It wasn't a mugging, drive-by shooting or session of sheep rustling committed under the noses of tourists in Whitby's ageing, but still premiere theatre location, rather it was a (version of) "Theft," which according to the flyers was "a comedy thriller by Eric Chappell." Having low expectations, but still hoping for a good night out all Lawrences joined the small gaggle of grey-haired, sensible-shoe-wearing theatre lovers and, after a struggle to pay with my Malaysian debit card, succeeded in lowering the average age of the audience by at least twenty. Still undaunted, remember I have watched some terrible plays in KL, we sat and waited for the opening exchanges to experience the advertised thrills and hoot at the promised gags.
House lights went down. The curtains opened. The stage lights went up to reveal a run-down, dowdy-looking, front -room set with newspaper strewn around the place and a few cheap and nasty looking paintings placed on the walls at jaunty angles. Just before I had time to look at the poor quality artwork in more detail a thin man wearing a grey suit, cheap nylon tie and sporting the most bizarre of ponytail and side-burn combinations was thrust into the space, holding a golf club above his head and failed to look cross. He paused momentarily before asking with almost no animation in his voice "Is he still here?" It was the entrance of Trevor. He held the wretched golf club above his head a little longer and next John came in, badly dressed in a cheap evening suit and looking exactly like a chemistry teacher on his day off. Between them they managed to remind each other of their names (ten times) while helpfully explaining to the audience that they were best friends before noticing the screwed-up pieces of newspaper, apparently a sign of being burgled, something the gentleman who burgled our house forgot to do. The actors paused a bit more so that Jenny could arrive, wearing the best dress that she could find at the back of her wardrobe, before she too deduced the apparently obvious from the newspaper. She was soon revealed, thanks to lots of names checks and pauses between lines, to be Trevor's wife, which meant we only needed John's lady, Barbara, to appear and the show could really start. She needed quite a bit of introducing so we had to be told, in between pauses, that she was that evening's designated driver as the other three had been drinking (the audience would never have guessed it given the way they all stood either stock-still or wandered aimlessly around their dreary surroundings and chatted freely) but the naughty Barbara had guzzled the grape with a passion and so they had all had to walk home across open countryside from wherever they had been and arrive in looking immaculate in their charity shop best. Finally Barbara swayed in, slurred one word in four, successfully executed a well-practised semi-swerve near the drinks table (why hadn't those bottles been stolen?) and the play could really start.

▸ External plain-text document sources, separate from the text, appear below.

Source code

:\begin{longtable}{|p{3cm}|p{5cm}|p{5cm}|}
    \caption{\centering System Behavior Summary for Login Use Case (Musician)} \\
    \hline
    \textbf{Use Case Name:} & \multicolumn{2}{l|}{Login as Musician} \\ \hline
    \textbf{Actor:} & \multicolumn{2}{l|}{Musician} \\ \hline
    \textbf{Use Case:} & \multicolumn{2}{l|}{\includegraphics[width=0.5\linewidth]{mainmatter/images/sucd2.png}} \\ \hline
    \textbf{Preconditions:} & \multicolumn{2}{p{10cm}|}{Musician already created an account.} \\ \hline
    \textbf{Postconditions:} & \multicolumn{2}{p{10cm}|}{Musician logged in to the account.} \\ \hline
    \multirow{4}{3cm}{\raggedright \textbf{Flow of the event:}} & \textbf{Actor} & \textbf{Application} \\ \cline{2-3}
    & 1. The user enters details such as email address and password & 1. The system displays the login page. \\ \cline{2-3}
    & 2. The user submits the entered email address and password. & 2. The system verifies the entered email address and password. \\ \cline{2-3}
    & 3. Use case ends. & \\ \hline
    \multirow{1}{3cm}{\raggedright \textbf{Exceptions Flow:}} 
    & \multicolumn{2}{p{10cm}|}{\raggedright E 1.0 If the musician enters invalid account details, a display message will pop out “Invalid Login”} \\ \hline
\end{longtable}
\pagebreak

Oh and then the burglar had to come in too and spend the next two hours trying to be a cross between the police officers in Loot and An Inspector Calls while using an accent that had it roots somewhere in both East London and Dudley and revealing the innermost secrets of the happy couples on show.
As the play went on we had explained to us that John had become a millionaire thanks to a share issue, John and Trevor played tennis, and John had fancied Jenny years ago because she wore white ankle socks. And thank goodness this was explained to us as without such detailed and heavily paused pronouncements we would
never have known as there were no clues given through the acting. John appeared furious throughout, Trevor's holding of the golf club did not suggest that he could do any better with a tennis racket, and John was neither pervy not flirtatious while Jenny appeared indifferent to the man, despite us later being told that she and John had been having an affair for years. Barbara did manage a little spark of emotion when telling John that she didn't particularly like his Little John but Big John just carried on being furious. Was that all because of Little John?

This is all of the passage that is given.